## Requirement
Your answer must be the records, copied with no change.

[Items listed in a dataset]
⟨

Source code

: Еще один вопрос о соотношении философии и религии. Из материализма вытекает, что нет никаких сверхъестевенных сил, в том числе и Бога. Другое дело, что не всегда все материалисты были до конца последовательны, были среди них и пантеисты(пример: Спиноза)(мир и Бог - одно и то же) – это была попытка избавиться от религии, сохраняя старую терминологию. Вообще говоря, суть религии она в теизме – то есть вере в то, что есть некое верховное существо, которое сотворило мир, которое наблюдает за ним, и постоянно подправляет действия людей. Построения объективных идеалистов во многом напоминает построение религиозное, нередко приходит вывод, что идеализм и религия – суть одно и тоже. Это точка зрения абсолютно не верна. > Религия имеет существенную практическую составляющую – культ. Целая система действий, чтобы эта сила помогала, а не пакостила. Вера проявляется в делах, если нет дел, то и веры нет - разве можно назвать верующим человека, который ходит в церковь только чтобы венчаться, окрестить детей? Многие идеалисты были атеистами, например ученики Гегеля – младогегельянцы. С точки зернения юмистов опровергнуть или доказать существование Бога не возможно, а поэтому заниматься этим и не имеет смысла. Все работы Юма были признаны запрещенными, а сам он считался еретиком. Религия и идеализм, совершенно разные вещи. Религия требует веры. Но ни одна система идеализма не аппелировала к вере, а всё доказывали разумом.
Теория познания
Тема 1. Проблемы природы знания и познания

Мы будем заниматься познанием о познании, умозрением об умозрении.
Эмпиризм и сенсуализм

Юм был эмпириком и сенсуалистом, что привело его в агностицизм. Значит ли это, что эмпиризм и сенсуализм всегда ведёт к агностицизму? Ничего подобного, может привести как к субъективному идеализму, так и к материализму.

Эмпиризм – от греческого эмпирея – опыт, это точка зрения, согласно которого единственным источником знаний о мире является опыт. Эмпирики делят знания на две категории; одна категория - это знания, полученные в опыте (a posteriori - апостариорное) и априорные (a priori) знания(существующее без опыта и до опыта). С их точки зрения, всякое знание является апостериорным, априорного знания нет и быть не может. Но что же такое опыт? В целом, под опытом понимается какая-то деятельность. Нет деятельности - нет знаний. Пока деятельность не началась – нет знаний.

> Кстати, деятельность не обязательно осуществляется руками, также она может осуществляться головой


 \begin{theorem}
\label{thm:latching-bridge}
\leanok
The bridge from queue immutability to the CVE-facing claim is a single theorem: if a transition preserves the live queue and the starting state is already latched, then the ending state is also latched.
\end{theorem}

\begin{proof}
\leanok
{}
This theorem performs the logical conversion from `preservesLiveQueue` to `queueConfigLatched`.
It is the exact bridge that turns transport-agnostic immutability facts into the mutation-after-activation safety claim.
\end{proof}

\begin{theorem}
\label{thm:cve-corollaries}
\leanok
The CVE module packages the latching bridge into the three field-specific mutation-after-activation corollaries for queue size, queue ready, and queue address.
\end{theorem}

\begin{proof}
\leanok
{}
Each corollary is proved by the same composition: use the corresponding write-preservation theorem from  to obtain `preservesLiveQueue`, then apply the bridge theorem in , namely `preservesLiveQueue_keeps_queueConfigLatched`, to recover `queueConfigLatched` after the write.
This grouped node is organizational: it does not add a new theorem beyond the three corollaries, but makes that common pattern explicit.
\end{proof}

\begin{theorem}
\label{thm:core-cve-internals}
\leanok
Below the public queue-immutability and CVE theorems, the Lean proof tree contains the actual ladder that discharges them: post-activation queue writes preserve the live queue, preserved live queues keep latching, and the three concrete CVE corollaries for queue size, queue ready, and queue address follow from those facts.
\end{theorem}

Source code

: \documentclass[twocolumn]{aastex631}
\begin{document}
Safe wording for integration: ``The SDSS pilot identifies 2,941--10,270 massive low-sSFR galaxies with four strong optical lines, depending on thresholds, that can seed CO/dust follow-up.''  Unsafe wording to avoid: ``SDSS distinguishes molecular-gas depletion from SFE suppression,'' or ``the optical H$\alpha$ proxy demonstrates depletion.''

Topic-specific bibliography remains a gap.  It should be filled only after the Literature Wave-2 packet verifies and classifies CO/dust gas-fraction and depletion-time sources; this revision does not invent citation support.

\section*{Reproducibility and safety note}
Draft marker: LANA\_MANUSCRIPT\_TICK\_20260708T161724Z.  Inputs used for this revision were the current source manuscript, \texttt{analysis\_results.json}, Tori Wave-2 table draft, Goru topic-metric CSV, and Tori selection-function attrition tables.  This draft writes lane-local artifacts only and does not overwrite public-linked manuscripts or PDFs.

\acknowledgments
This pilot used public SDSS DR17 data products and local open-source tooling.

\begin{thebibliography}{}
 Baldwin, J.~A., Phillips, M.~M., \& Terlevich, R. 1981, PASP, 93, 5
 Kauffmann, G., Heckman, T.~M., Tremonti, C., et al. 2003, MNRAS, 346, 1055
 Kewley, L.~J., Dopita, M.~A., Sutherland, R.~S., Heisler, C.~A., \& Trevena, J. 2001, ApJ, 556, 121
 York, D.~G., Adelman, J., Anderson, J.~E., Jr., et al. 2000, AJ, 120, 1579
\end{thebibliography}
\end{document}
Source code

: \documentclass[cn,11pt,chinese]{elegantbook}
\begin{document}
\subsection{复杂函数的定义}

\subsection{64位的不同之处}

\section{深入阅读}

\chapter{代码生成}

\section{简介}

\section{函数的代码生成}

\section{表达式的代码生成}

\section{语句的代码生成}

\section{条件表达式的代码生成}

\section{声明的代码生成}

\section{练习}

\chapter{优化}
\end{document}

⟩

## Reply to the task
Source code

: Еще один вопрос о соотношении философии и религии. Из материализма вытекает, что нет никаких сверхъестевенных сил, в том числе и Бога. Другое дело, что не всегда все материалисты были до конца последовательны, были среди них и пантеисты(пример: Спиноза)(мир и Бог - одно и то же) – это была попытка избавиться от религии, сохраняя старую терминологию. Вообще говоря, суть религии она в теизме – то есть вере в то, что есть некое верховное существо, которое сотворило мир, которое наблюдает за ним, и постоянно подправляет действия людей. Построения объективных идеалистов во многом напоминает построение религиозное, нередко приходит вывод, что идеализм и религия – суть одно и тоже. Это точка зрения абсолютно не верна. > Религия имеет существенную практическую составляющую – культ. Целая система действий, чтобы эта сила помогала, а не пакостила. Вера проявляется в делах, если нет дел, то и веры нет - разве можно назвать верующим человека, который ходит в церковь только чтобы венчаться, окрестить детей? Многие идеалисты были атеистами, например ученики Гегеля – младогегельянцы. С точки зернения юмистов опровергнуть или доказать существование Бога не возможно, а поэтому заниматься этим и не имеет смысла. Все работы Юма были признаны запрещенными, а сам он считался еретиком. Религия и идеализм, совершенно разные вещи. Религия требует веры. Но ни одна система идеализма не аппелировала к вере, а всё доказывали разумом.
Теория познания
Тема 1. Проблемы природы знания и познания

Мы будем заниматься познанием о познании, умозрением об умозрении.
Эмпиризм и сенсуализм

Юм был эмпириком и сенсуалистом, что привело его в агностицизм. Значит ли это, что эмпиризм и сенсуализм всегда ведёт к агностицизму? Ничего подобного, может привести как к субъективному идеализму, так и к материализму.

Эмпиризм – от греческого эмпирея – опыт, это точка зрения, согласно которого единственным источником знаний о мире является опыт. Эмпирики делят знания на две категории; одна категория - это знания, полученные в опыте (a posteriori - апостариорное) и априорные (a priori) знания(существующее без опыта и до опыта). С их точки зрения, всякое знание является апостериорным, априорного знания нет и быть не может. Но что же такое опыт? В целом, под опытом понимается какая-то деятельность. Нет деятельности - нет знаний. Пока деятельность не началась – нет знаний.

> Кстати, деятельность не обязательно осуществляется руками, также она может осуществляться головой


 \begin{theorem}
\label{thm:latching-bridge}
\leanok
The bridge from queue immutability to the CVE-facing claim is a single theorem: if a transition preserves the live queue and the starting state is already latched, then the ending state is also latched.
\end{theorem}

\begin{proof}
\leanok
{}
This theorem performs the logical conversion from `preservesLiveQueue` to `queueConfigLatched`.
It is the exact bridge that turns transport-agnostic immutability facts into the mutation-after-activation safety claim.
\end{proof}

\begin{theorem}
\label{thm:cve-corollaries}
\leanok
The CVE module packages the latching bridge into the three field-specific mutation-after-activation corollaries for queue size, queue ready, and queue address.
\end{theorem}

\begin{proof}
\leanok
{}
Each corollary is proved by the same composition: use the corresponding write-preservation theorem from  to obtain `preservesLiveQueue`, then apply the bridge theorem in , namely `preservesLiveQueue_keeps_queueConfigLatched`, to recover `queueConfigLatched` after the write.
This grouped node is organizational: it does not add a new theorem beyond the three corollaries, but makes that common pattern explicit.
\end{proof}

\begin{theorem}
\label{thm:core-cve-internals}
\leanok
Below the public queue-immutability and CVE theorems, the Lean proof tree contains the actual ladder that discharges them: post-activation queue writes preserve the live queue, preserved live queues keep latching, and the three concrete CVE corollaries for queue size, queue ready, and queue address follow from those facts.
\end{theorem}

Source code

: \documentclass[twocolumn]{aastex631}
\begin{document}
Safe wording for integration: ``The SDSS pilot identifies 2,941--10,270 massive low-sSFR galaxies with four strong optical lines, depending on thresholds, that can seed CO/dust follow-up.''  Unsafe wording to avoid: ``SDSS distinguishes molecular-gas depletion from SFE suppression,'' or ``the optical H$\alpha$ proxy demonstrates depletion.''

Topic-specific bibliography remains a gap.  It should be filled only after the Literature Wave-2 packet verifies and classifies CO/dust gas-fraction and depletion-time sources; this revision does not invent citation support.

\section*{Reproducibility and safety note}
Draft marker: LANA\_MANUSCRIPT\_TICK\_20260708T161724Z.  Inputs used for this revision were the current source manuscript, \texttt{analysis\_results.json}, Tori Wave-2 table draft, Goru topic-metric CSV, and Tori selection-function attrition tables.  This draft writes lane-local artifacts only and does not overwrite public-linked manuscripts or PDFs.

\acknowledgments
This pilot used public SDSS DR17 data products and local open-source tooling.

\begin{thebibliography}{}
 Baldwin, J.~A., Phillips, M.~M., \& Terlevich, R. 1981, PASP, 93, 5
 Kauffmann, G., Heckman, T.~M., Tremonti, C., et al. 2003, MNRAS, 346, 1055
 Kewley, L.~J., Dopita, M.~A., Sutherland, R.~S., Heisler, C.~A., \& Trevena, J. 2001, ApJ, 556, 121
 York, D.~G., Adelman, J., Anderson, J.~E., Jr., et al. 2000, AJ, 120, 1579
\end{thebibliography}
\end{document}
Source code

: \documentclass[cn,11pt,chinese]{elegantbook}
\begin{document}
\subsection{复杂函数的定义}

\subsection{64位的不同之处}

\section{深入阅读}

\chapter{代码生成}

\section{简介}

\section{函数的代码生成}

\section{表达式的代码生成}

\section{语句的代码生成}

\section{条件表达式的代码生成}

\section{声明的代码生成}

\section{练习}

\chapter{优化}
\end{document}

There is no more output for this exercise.